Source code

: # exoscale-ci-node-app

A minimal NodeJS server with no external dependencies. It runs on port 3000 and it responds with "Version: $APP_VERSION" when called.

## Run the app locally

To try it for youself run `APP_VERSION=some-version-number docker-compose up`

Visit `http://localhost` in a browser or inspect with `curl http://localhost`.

WORK REQUEST:
Pull every line containing "with" out of the entries.

ANSWER TO THIS PROBLEM:
A minimal NodeJS server with no external dependencies. It runs on port 3000 and it responds with "Version: $APP_VERSION" when called.
Visit `http://localhost` in a browser or inspect with `curl http://localhost`.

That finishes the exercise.